Centuries-old traditions of the Inns of Court, including mandatory ‘dining sessions’, could be under threat if the Bar Standards Board goes ahead with proposals to shake up the route to qualifying as a barrister.
In a paper published yesterday on Future Bar Training, the Bar Standards Board said it is seeking views on whether the roles that the inns play ‘remain appropriate’.
The Inns of Courts’ responsibilities for the training of barristers include calling new barristers to the bar and supervising students’ conduct. They are also responsible for:
- Regulatory oversight of students;
- Approval of pupil supervisors, and providing pupil supervisor training;
- Provision of mandatory training courses during pupillage; and
- Provision of ‘qualifying sessions’ and waiving/modifying the requirements of these.
Under one option in the paper, the BSB said it could remain mandatory for barristers to be called by one of the inns but that it would consider non members to be eligible for call.

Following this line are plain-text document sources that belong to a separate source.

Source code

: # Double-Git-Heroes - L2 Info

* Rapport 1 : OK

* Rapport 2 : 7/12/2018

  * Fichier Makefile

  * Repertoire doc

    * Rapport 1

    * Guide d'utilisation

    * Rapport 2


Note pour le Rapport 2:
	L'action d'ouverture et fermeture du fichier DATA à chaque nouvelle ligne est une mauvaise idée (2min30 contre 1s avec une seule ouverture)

Under another option, the BSB would take over from the inns the role of carrying out educational and ‘fit and proper person’ checks on pupil barristers. Another option suggests that the BSB could remove the requirement for mandatory qualifying sessions – of which there are currently 12.

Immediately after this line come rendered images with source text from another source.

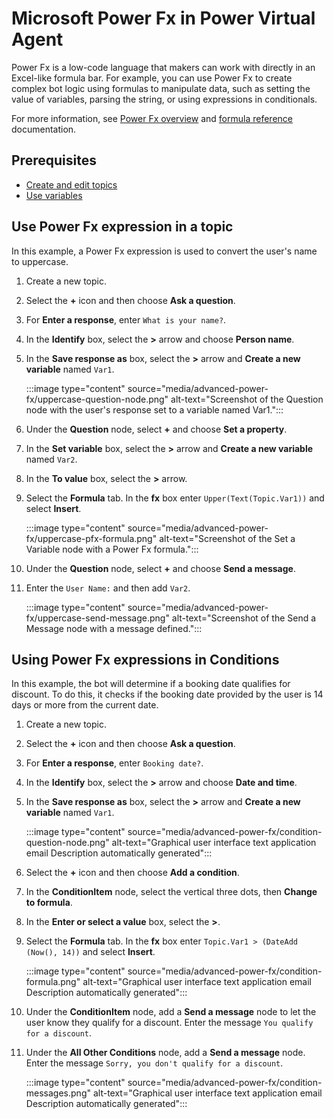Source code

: ﻿---
# FIXME: fill out metadata
title: ""
description: ""
keywords: "PVA"
ms.date: 04/13/2022

ms.topic: article
author: v-alarioza
ms.author: v-alarioza
ms.reviewer: kamrani
manager: iawilt
ms.collection: virtual-agent
ms.custom: ceX, advanced-authoring
---

# Microsoft Power Fx in Power Virtual Agent

Power Fx is a low-code language that makers can work with directly in an Excel-like formula bar. For example, you can use Power Fx to create complex bot logic using formulas to manipulate data, such as setting the value of variables, parsing the string, or using expressions in conditionals.

For more information, see [Power Fx overview](/power-platform/power-fx/overview) and [formula reference](https://aka.ms/pfx-reference) documentation.

## Prerequisites

- [Create and edit topics](authoring-create-edit-topics.md)
- [Use variables](authoring-variables.md)

## Use Power Fx expression in a topic

In this example, a Power Fx expression is used to convert the user's name to uppercase.

1. Create a new topic.

1. Select the **+** icon and then choose **Ask a question**.

1. For **Enter a response**, enter `What is your name?`.

    <!-- FIXME:  do users need to select the icon, or can the select the whole box? -->
1. In the **Identify** box, select the **>** arrow and choose **Person name**.

    <!-- FIXME: can users choose a var name at this point? -->
1. In the **Save response as** box, select the **>** arrow and **Create a new variable** named `Var1`.

    :::image type="content" source="media/advanced-power-fx/uppercase-question-node.png" alt-text="Screenshot of the Question node with the user's response set to a variable named Var1.":::

1. Under the **Question** node, select **+** and choose **Set a property**.

1. In the **Set variable** box, select the **>** arrow and **Create a new variable** named `Var2`.

1. In the **To value** box, select the **>** arrow.

1. Select the **Formula** tab. In the **fx** box enter `Upper(Text(Topic.Var1))` and select **Insert**.

    :::image type="content" source="media/advanced-power-fx/uppercase-pfx-formula.png" alt-text="Screenshot of the Set a Variable node with a Power Fx formula.":::

1. Under the **Question** node, select **+** and choose **Send a message**.

1. Enter the `User Name:` and then add `Var2`.

    <!-- FIXME: this screenshot doesn't seem to have the correct UI -->
    :::image type="content" source="media/advanced-power-fx/uppercase-send-message.png" alt-text="Screenshot of the Send a Message node with a message defined.":::

## Using Power Fx expressions in Conditions

In this example, the bot will determine if a booking date qualifies for discount. To do this, it checks if the booking date provided by the user is 14 days or more from the current date.

1. Create a new topic.

1. Select the **+** icon and then choose **Ask a question**.

1. For **Enter a response**, enter `Booking date?`.

1. In the **Identify** box, select the **>** arrow and choose **Date and time**.

1. In the **Save response as** box, select the **>** arrow and **Create a new variable** named `Var1`.

    :::image type="content" source="media/advanced-power-fx/condition-question-node.png" alt-text="Graphical user interface  text  application  email Description automatically generated":::

1. Select the **+** icon and then choose **Add a condition**.

1. In the **ConditionItem** node, select the vertical three dots, then **Change to formula**.

1. In the **Enter or select a value** box, select the **>**.

1. Select the **Formula** tab. In the **fx** box enter `Topic.Var1 > (DateAdd (Now(), 14))` and select **Insert**.

    :::image type="content" source="media/advanced-power-fx/condition-formula.png" alt-text="Graphical user interface  text  application  email Description automatically generated":::

1. Under the **ConditionItem** node, add a **Send a message** node to let the user know they qualify for a discount. Enter the message `You qualify for a discount`.

1. Under the **All Other Conditions** node, add a **Send a message** node. Enter the message `Sorry, you don't qualify for a discount`.

    :::image type="content" source="media/advanced-power-fx/condition-messages.png" alt-text="Graphical user interface  text  application  email Description     automatically generated":::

The BSB said it understands the ‘historic and supportive role’ played by the inns and ‘has no intention’ of changing what works well.
It added: ‘As a matter of good regulatory practice it is important to go back to first principles in relation to the roles that the inns play in our regulatory arrangements. This means asking whether the roles they play remain appropriate as a compulsory requirement in the light of our new approach to bar training.’
The BSB has also proposed that a rule requiring pupillages to last a minimum of 12 months could be abolished and that the minimum financial support for pupils, (currently £12,000) should be raised to match the national living wage (£13,650), or London living wage (£17,745).
The regulator rubber-stamped plans to change training methods earlier this year and agreed to adopt a ‘managed pathways’ approach. Under that method, courses will be ‘more flexible and fit with the requirements of students’.
Currently, trainees undergo three stages of training: academic education, vocational training and work-based training. The BSB’s proposed approach, agreed at a board meeting in March, would permit trainees to take different routes, including combining the sections.
Ewen MacLeod, director of strategy and policy at the BSB, said: ‘We want to build on what already works well in the current system, maintain the high standards of entry for newly qualified barristers, and to encourage innovation and flexibility for the Bar in the way that work-based training for barristers is delivered.’
A Bar Council spokesperson said the consulation included 'significant proposals for change' and that the council would be putting together a working group specifically to look at the consultation and shape the response to it.
'However, we would encourage chambers, individual members of the bar, specialist bar associations and the circuits to give consideration to these proposals, which may will have a major impact on the training of barristers,' the spokesperson added.
The consultation closes on 8 January 2018 with any new rules expected to come into effect in 2019.